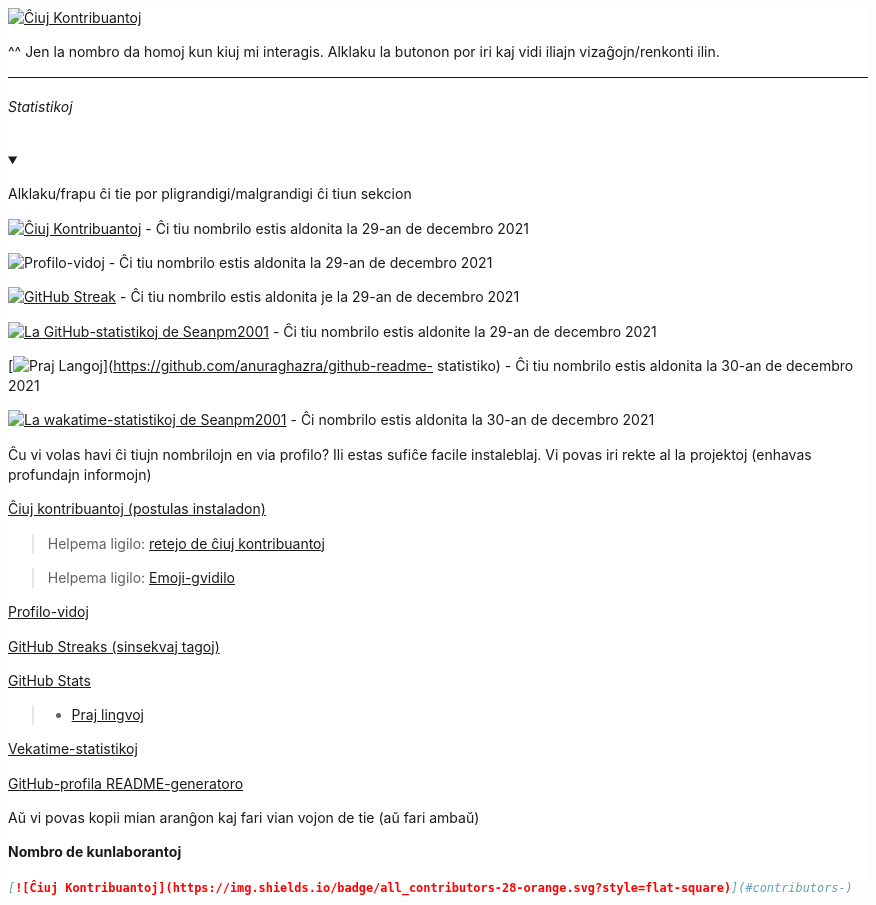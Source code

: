 
[![Ĉiuj Kontribuantoj](https://img.shields.io/badge/all_contributors-29-orange.svg?style=flat-square)](#contributors-)

^^ Jen la nombro da homoj kun kiuj mi interagis. Alklaku la butonon por iri kaj vidi iliajn vizaĝojn/renkonti ilin.

***

###### Statistikoj

<details open><summary><p lang="eo">Alklaku/frapu ĉi tie por pligrandigi/malgrandigi ĉi tiun sekcion</p></summary>

[![Ĉiuj Kontribuantoj](https://img.shields.io/badge/all_contributors-29-orange.svg?style=flat-square)](#contributors-) - Ĉi tiu nombrilo estis aldonita la 29-an de decembro 2021

![Profilo-vidoj](https://komarev.com/ghpvc/?username=seanpm2001) - Ĉi tiu nombrilo estis aldonita la 29-an de decembro 2021

[![GitHub Streak](https://github-readme-streak-stats.herokuapp.com/?user=seanpm2001&theme=highcontrast)](https://git.io/streak-stats) - Ĉi tiu nombrilo estis aldonita je la 29-an de decembro 2021

[![La GitHub-statistikoj de Seanpm2001](https://github-readme-stats.vercel.app/api?username=seanpm2001)](https://github.com/anuraghazra/github-readme-stats) - Ĉi tiu nombrilo estis aldonite la 29-an de decembro 2021

[![Praj Langoj](https://github-readme-stats.vercel.app/api/top-langs/?username=seanpm2001&layout=compact)](https://github.com/anuraghazra/github-readme- statistiko) - Ĉi tiu nombrilo estis aldonita la 30-an de decembro 2021

[![La wakatime-statistikoj de Seanpm2001](https://github-readme-stats.vercel.app/api/wakatime?username=seanpm2001)](https://github.com/anuraghazra/github-readme-stats) - Ĉi nombrilo estis aldonita la 30-an de decembro 2021

Ĉu vi volas havi ĉi tiujn nombrilojn en via profilo? Ili estas sufiĉe facile instaleblaj. Vi povas iri rekte al la projektoj (enhavas profundajn informojn)

[Ĉiuj kontribuantoj (postulas instaladon)](https://github.com/apps/allcontributors/installations/new)

> Helpema ligilo: [retejo de ĉiuj kontribuantoj](https://allcontributors.org/en/)

> Helpema ligilo: [Emoji-gvidilo](https://allcontributors.org/docs/en/emoji-key/)

[Profilo-vidoj](https://github.com/antonkomarev/github-profile-views-counter/)

[GitHub Streaks (sinsekvaj tagoj)](https://github.com/DenverCoder1/github-readme-streak-stats/)

[GitHub Stats](https://github.com/anuraghazra/github-readme-stats/)

> * [Praj lingvoj](https://github.com/anuraghazra/github-readme-stats#demo-1)

[Vekatime-statistikoj](https://github.com/anmol098/waka-readme-stats/)

[GitHub-profila README-generatoro](https://github.com/rahuldkjain/github-profile-readme-generator/)

Aŭ vi povas kopii mian aranĝon kaj fari vian vojon de tie (aŭ fari ambaŭ)

**Nombro de kunlaborantoj**

```markdown
[![Ĉiuj Kontribuantoj](https://img.shields.io/badge/all_contributors-28-orange.svg?style=flat-square)](#contributors-)
```
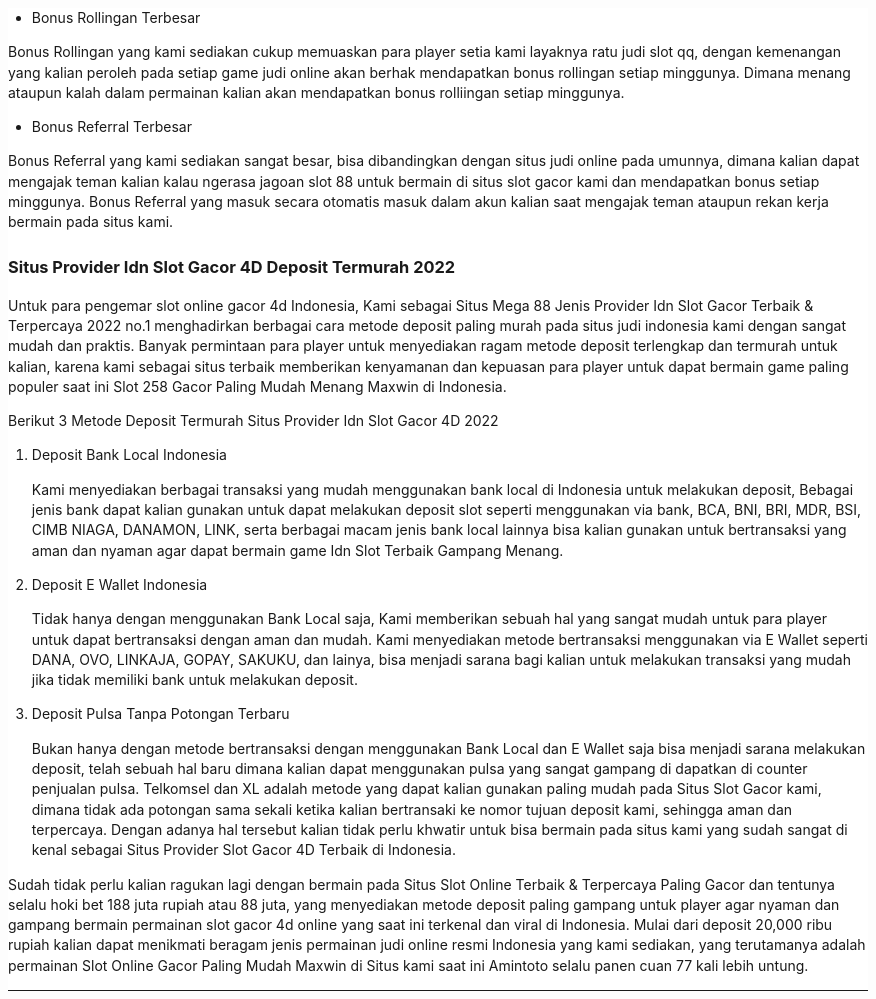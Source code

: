 - Bonus Rollingan Terbesar

Bonus Rollingan yang kami sediakan cukup memuaskan para player setia kami layaknya ratu judi slot qq, dengan kemenangan yang kalian peroleh pada setiap game judi online akan berhak mendapatkan bonus rollingan setiap minggunya. Dimana menang ataupun kalah dalam permainan kalian akan mendapatkan bonus rolliingan setiap minggunya.

- Bonus Referral Terbesar

Bonus Referral yang kami sediakan sangat besar, bisa dibandingkan dengan situs judi online pada umunnya, dimana kalian dapat mengajak teman kalian kalau ngerasa jagoan slot 88 untuk bermain di situs slot gacor kami dan mendapatkan bonus setiap minggunya. Bonus Referral yang masuk secara otomatis masuk dalam akun kalian saat mengajak teman ataupun rekan kerja bermain pada situs kami.

### Situs Provider Idn Slot Gacor 4D Deposit Termurah 2022

Untuk para pengemar slot online gacor 4d Indonesia, Kami sebagai Situs Mega 88 Jenis Provider Idn Slot Gacor Terbaik & Terpercaya 2022 no.1 menghadirkan berbagai cara metode deposit paling murah pada situs judi indonesia kami dengan sangat mudah dan praktis. Banyak permintaan para player untuk menyediakan ragam metode deposit terlengkap dan termurah untuk kalian, karena kami sebagai situs terbaik memberikan kenyamanan dan kepuasan para player untuk dapat bermain game paling populer saat ini Slot 258 Gacor Paling Mudah Menang Maxwin di Indonesia.

Berikut 3 Metode Deposit Termurah Situs Provider Idn Slot Gacor 4D 2022

1. Deposit Bank Local Indonesia

    Kami menyediakan berbagai transaksi yang mudah menggunakan bank local di Indonesia untuk melakukan deposit, Bebagai jenis bank dapat kalian gunakan untuk dapat melakukan deposit slot seperti menggunakan via bank, BCA, BNI, BRI, MDR, BSI, CIMB NIAGA, DANAMON, LINK, serta berbagai macam jenis bank local lainnya bisa kalian gunakan untuk bertransaksi yang aman dan nyaman agar dapat bermain game Idn Slot Terbaik Gampang Menang.

2. Deposit E Wallet Indonesia

    Tidak hanya dengan menggunakan Bank Local saja, Kami memberikan sebuah hal yang sangat mudah untuk para player untuk dapat bertransaksi dengan aman dan mudah. Kami menyediakan metode bertransaksi menggunakan via E Wallet seperti DANA, OVO, LINKAJA, GOPAY, SAKUKU, dan lainya, bisa menjadi sarana bagi kalian untuk melakukan transaksi yang mudah jika tidak memiliki bank untuk melakukan deposit.

3. Deposit Pulsa Tanpa Potongan Terbaru

    Bukan hanya dengan metode bertransaksi dengan menggunakan Bank Local dan E Wallet saja bisa menjadi sarana melakukan deposit, telah sebuah hal baru dimana kalian dapat menggunakan pulsa yang sangat gampang di dapatkan di counter penjualan pulsa. Telkomsel dan XL adalah metode yang dapat kalian gunakan paling mudah pada Situs Slot Gacor kami, dimana tidak ada potongan sama sekali ketika kalian bertransaki ke nomor tujuan deposit kami, sehingga aman dan terpercaya. Dengan adanya hal tersebut kalian tidak perlu khwatir untuk bisa bermain pada situs kami yang sudah sangat di kenal sebagai Situs Provider Slot Gacor 4D Terbaik di Indonesia.

Sudah tidak perlu kalian ragukan lagi dengan bermain pada Situs Slot Online Terbaik & Terpercaya Paling Gacor dan tentunya selalu hoki bet 188 juta rupiah atau 88 juta, yang menyediakan metode deposit paling gampang untuk player agar nyaman dan gampang bermain permainan slot gacor 4d online yang saat ini terkenal dan viral di Indonesia. Mulai dari deposit 20,000 ribu rupiah kalian dapat menikmati beragam jenis permainan judi online resmi Indonesia yang kami sediakan, yang terutamanya adalah permainan Slot Online Gacor Paling Mudah Maxwin di Situs kami saat ini Amintoto selalu panen cuan 77 kali lebih untung.

---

Directions
Give back the entries verbatim but drop every picture.

Response area
Source code

: 
[![Ĉiuj Kontribuantoj](https://img.shields.io/badge/all_contributors-29-orange.svg?style=flat-square)](#contributors-)

^^ Jen la nombro da homoj kun kiuj mi interagis. Alklaku la butonon por iri kaj vidi iliajn vizaĝojn/renkonti ilin.

***

###### Statistikoj

<details open><summary><p lang="eo">Alklaku/frapu ĉi tie por pligrandigi/malgrandigi ĉi tiun sekcion</p></summary>

[![Ĉiuj Kontribuantoj](https://img.shields.io/badge/all_contributors-29-orange.svg?style=flat-square)](#contributors-) - Ĉi tiu nombrilo estis aldonita la 29-an de decembro 2021

![Profilo-vidoj](https://komarev.com/ghpvc/?username=seanpm2001) - Ĉi tiu nombrilo estis aldonita la 29-an de decembro 2021

[![GitHub Streak](https://github-readme-streak-stats.herokuapp.com/?user=seanpm2001&theme=highcontrast)](https://git.io/streak-stats) - Ĉi tiu nombrilo estis aldonita je la 29-an de decembro 2021

[![La GitHub-statistikoj de Seanpm2001](https://github-readme-stats.vercel.app/api?username=seanpm2001)](https://github.com/anuraghazra/github-readme-stats) - Ĉi tiu nombrilo estis aldonite la 29-an de decembro 2021

[![Praj Langoj](https://github-readme-stats.vercel.app/api/top-langs/?username=seanpm2001&layout=compact)](https://github.com/anuraghazra/github-readme- statistiko) - Ĉi tiu nombrilo estis aldonita la 30-an de decembro 2021

[![La wakatime-statistikoj de Seanpm2001](https://github-readme-stats.vercel.app/api/wakatime?username=seanpm2001)](https://github.com/anuraghazra/github-readme-stats) - Ĉi nombrilo estis aldonita la 30-an de decembro 2021

Ĉu vi volas havi ĉi tiujn nombrilojn en via profilo? Ili estas sufiĉe facile instaleblaj. Vi povas iri rekte al la projektoj (enhavas profundajn informojn)

[Ĉiuj kontribuantoj (postulas instaladon)](https://github.com/apps/allcontributors/installations/new)

> Helpema ligilo: [retejo de ĉiuj kontribuantoj](https://allcontributors.org/en/)

> Helpema ligilo: [Emoji-gvidilo](https://allcontributors.org/docs/en/emoji-key/)

[Profilo-vidoj](https://github.com/antonkomarev/github-profile-views-counter/)

[GitHub Streaks (sinsekvaj tagoj)](https://github.com/DenverCoder1/github-readme-streak-stats/)

[GitHub Stats](https://github.com/anuraghazra/github-readme-stats/)

> * [Praj lingvoj](https://github.com/anuraghazra/github-readme-stats#demo-1)

[Vekatime-statistikoj](https://github.com/anmol098/waka-readme-stats/)

[GitHub-profila README-generatoro](https://github.com/rahuldkjain/github-profile-readme-generator/)

Aŭ vi povas kopii mian aranĝon kaj fari vian vojon de tie (aŭ fari ambaŭ)

**Nombro de kunlaborantoj**

```markdown
[![Ĉiuj Kontribuantoj](https://img.shields.io/badge/all_contributors-28-orange.svg?style=flat-square)](#contributors-)
```
Source code

: - Bonus Rollingan Terbesar

Bonus Rollingan yang kami sediakan cukup memuaskan para player setia kami layaknya ratu judi slot qq, dengan kemenangan yang kalian peroleh pada setiap game judi online akan berhak mendapatkan bonus rollingan setiap minggunya. Dimana menang ataupun kalah dalam permainan kalian akan mendapatkan bonus rolliingan setiap minggunya.

- Bonus Referral Terbesar

Bonus Referral yang kami sediakan sangat besar, bisa dibandingkan dengan situs judi online pada umunnya, dimana kalian dapat mengajak teman kalian kalau ngerasa jagoan slot 88 untuk bermain di situs slot gacor kami dan mendapatkan bonus setiap minggunya. Bonus Referral yang masuk secara otomatis masuk dalam akun kalian saat mengajak teman ataupun rekan kerja bermain pada situs kami.

### Situs Provider Idn Slot Gacor 4D Deposit Termurah 2022

Untuk para pengemar slot online gacor 4d Indonesia, Kami sebagai Situs Mega 88 Jenis Provider Idn Slot Gacor Terbaik & Terpercaya 2022 no.1 menghadirkan berbagai cara metode deposit paling murah pada situs judi indonesia kami dengan sangat mudah dan praktis. Banyak permintaan para player untuk menyediakan ragam metode deposit terlengkap dan termurah untuk kalian, karena kami sebagai situs terbaik memberikan kenyamanan dan kepuasan para player untuk dapat bermain game paling populer saat ini Slot 258 Gacor Paling Mudah Menang Maxwin di Indonesia.

Berikut 3 Metode Deposit Termurah Situs Provider Idn Slot Gacor 4D 2022

1. Deposit Bank Local Indonesia

    Kami menyediakan berbagai transaksi yang mudah menggunakan bank local di Indonesia untuk melakukan deposit, Bebagai jenis bank dapat kalian gunakan untuk dapat melakukan deposit slot seperti menggunakan via bank, BCA, BNI, BRI, MDR, BSI, CIMB NIAGA, DANAMON, LINK, serta berbagai macam jenis bank local lainnya bisa kalian gunakan untuk bertransaksi yang aman dan nyaman agar dapat bermain game Idn Slot Terbaik Gampang Menang.

2. Deposit E Wallet Indonesia

    Tidak hanya dengan menggunakan Bank Local saja, Kami memberikan sebuah hal yang sangat mudah untuk para player untuk dapat bertransaksi dengan aman dan mudah. Kami menyediakan metode bertransaksi menggunakan via E Wallet seperti DANA, OVO, LINKAJA, GOPAY, SAKUKU, dan lainya, bisa menjadi sarana bagi kalian untuk melakukan transaksi yang mudah jika tidak memiliki bank untuk melakukan deposit.

3. Deposit Pulsa Tanpa Potongan Terbaru

    Bukan hanya dengan metode bertransaksi dengan menggunakan Bank Local dan E Wallet saja bisa menjadi sarana melakukan deposit, telah sebuah hal baru dimana kalian dapat menggunakan pulsa yang sangat gampang di dapatkan di counter penjualan pulsa. Telkomsel dan XL adalah metode yang dapat kalian gunakan paling mudah pada Situs Slot Gacor kami, dimana tidak ada potongan sama sekali ketika kalian bertransaki ke nomor tujuan deposit kami, sehingga aman dan terpercaya. Dengan adanya hal tersebut kalian tidak perlu khwatir untuk bisa bermain pada situs kami yang sudah sangat di kenal sebagai Situs Provider Slot Gacor 4D Terbaik di Indonesia.

Sudah tidak perlu kalian ragukan lagi dengan bermain pada Situs Slot Online Terbaik & Terpercaya Paling Gacor dan tentunya selalu hoki bet 188 juta rupiah atau 88 juta, yang menyediakan metode deposit paling gampang untuk player agar nyaman dan gampang bermain permainan slot gacor 4d online yang saat ini terkenal dan viral di Indonesia. Mulai dari deposit 20,000 ribu rupiah kalian dapat menikmati beragam jenis permainan judi online resmi Indonesia yang kami sediakan, yang terutamanya adalah permainan Slot Online Gacor Paling Mudah Maxwin di Situs kami saat ini Amintoto selalu panen cuan 77 kali lebih untung.

---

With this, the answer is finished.